[Dataset entries]
----------------
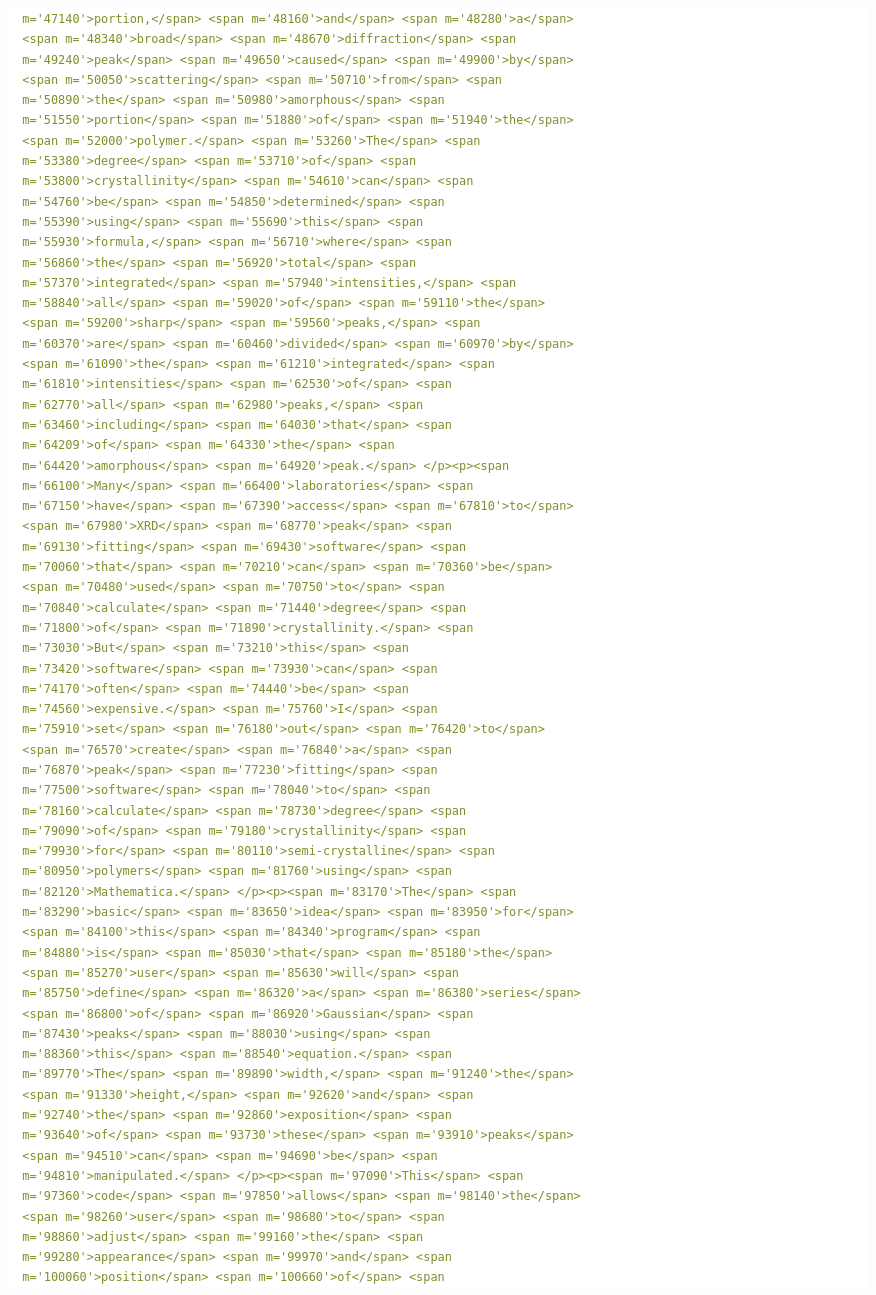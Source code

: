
 ```yaml
  m='47140'>portion,</span> <span m='48160'>and</span> <span m='48280'>a</span>
  <span m='48340'>broad</span> <span m='48670'>diffraction</span> <span
  m='49240'>peak</span> <span m='49650'>caused</span> <span m='49900'>by</span>
  <span m='50050'>scattering</span> <span m='50710'>from</span> <span
  m='50890'>the</span> <span m='50980'>amorphous</span> <span
  m='51550'>portion</span> <span m='51880'>of</span> <span m='51940'>the</span>
  <span m='52000'>polymer.</span> <span m='53260'>The</span> <span
  m='53380'>degree</span> <span m='53710'>of</span> <span
  m='53800'>crystallinity</span> <span m='54610'>can</span> <span
  m='54760'>be</span> <span m='54850'>determined</span> <span
  m='55390'>using</span> <span m='55690'>this</span> <span
  m='55930'>formula,</span> <span m='56710'>where</span> <span
  m='56860'>the</span> <span m='56920'>total</span> <span
  m='57370'>integrated</span> <span m='57940'>intensities,</span> <span
  m='58840'>all</span> <span m='59020'>of</span> <span m='59110'>the</span>
  <span m='59200'>sharp</span> <span m='59560'>peaks,</span> <span
  m='60370'>are</span> <span m='60460'>divided</span> <span m='60970'>by</span>
  <span m='61090'>the</span> <span m='61210'>integrated</span> <span
  m='61810'>intensities</span> <span m='62530'>of</span> <span
  m='62770'>all</span> <span m='62980'>peaks,</span> <span
  m='63460'>including</span> <span m='64030'>that</span> <span
  m='64209'>of</span> <span m='64330'>the</span> <span
  m='64420'>amorphous</span> <span m='64920'>peak.</span> </p><p><span
  m='66100'>Many</span> <span m='66400'>laboratories</span> <span
  m='67150'>have</span> <span m='67390'>access</span> <span m='67810'>to</span>
  <span m='67980'>XRD</span> <span m='68770'>peak</span> <span
  m='69130'>fitting</span> <span m='69430'>software</span> <span
  m='70060'>that</span> <span m='70210'>can</span> <span m='70360'>be</span>
  <span m='70480'>used</span> <span m='70750'>to</span> <span
  m='70840'>calculate</span> <span m='71440'>degree</span> <span
  m='71800'>of</span> <span m='71890'>crystallinity.</span> <span
  m='73030'>But</span> <span m='73210'>this</span> <span
  m='73420'>software</span> <span m='73930'>can</span> <span
  m='74170'>often</span> <span m='74440'>be</span> <span
  m='74560'>expensive.</span> <span m='75760'>I</span> <span
  m='75910'>set</span> <span m='76180'>out</span> <span m='76420'>to</span>
  <span m='76570'>create</span> <span m='76840'>a</span> <span
  m='76870'>peak</span> <span m='77230'>fitting</span> <span
  m='77500'>software</span> <span m='78040'>to</span> <span
  m='78160'>calculate</span> <span m='78730'>degree</span> <span
  m='79090'>of</span> <span m='79180'>crystallinity</span> <span
  m='79930'>for</span> <span m='80110'>semi-crystalline</span> <span
  m='80950'>polymers</span> <span m='81760'>using</span> <span
  m='82120'>Mathematica.</span> </p><p><span m='83170'>The</span> <span
  m='83290'>basic</span> <span m='83650'>idea</span> <span m='83950'>for</span>
  <span m='84100'>this</span> <span m='84340'>program</span> <span
  m='84880'>is</span> <span m='85030'>that</span> <span m='85180'>the</span>
  <span m='85270'>user</span> <span m='85630'>will</span> <span
  m='85750'>define</span> <span m='86320'>a</span> <span m='86380'>series</span>
  <span m='86800'>of</span> <span m='86920'>Gaussian</span> <span
  m='87430'>peaks</span> <span m='88030'>using</span> <span
  m='88360'>this</span> <span m='88540'>equation.</span> <span
  m='89770'>The</span> <span m='89890'>width,</span> <span m='91240'>the</span>
  <span m='91330'>height,</span> <span m='92620'>and</span> <span
  m='92740'>the</span> <span m='92860'>exposition</span> <span
  m='93640'>of</span> <span m='93730'>these</span> <span m='93910'>peaks</span>
  <span m='94510'>can</span> <span m='94690'>be</span> <span
  m='94810'>manipulated.</span> </p><p><span m='97090'>This</span> <span
  m='97360'>code</span> <span m='97850'>allows</span> <span m='98140'>the</span>
  <span m='98260'>user</span> <span m='98680'>to</span> <span
  m='98860'>adjust</span> <span m='99160'>the</span> <span
  m='99280'>appearance</span> <span m='99970'>and</span> <span
  m='100060'>position</span> <span m='100660'>of</span> <span
```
----------------
== Work request ==
Some lines above contain the word "using". Copy each of them.

== Written solution ==
  m='55390'>using</span> <span m='55690'>this</span> <span
  m='80950'>polymers</span> <span m='81760'>using</span> <span
  m='87430'>peaks</span> <span m='88030'>using</span> <span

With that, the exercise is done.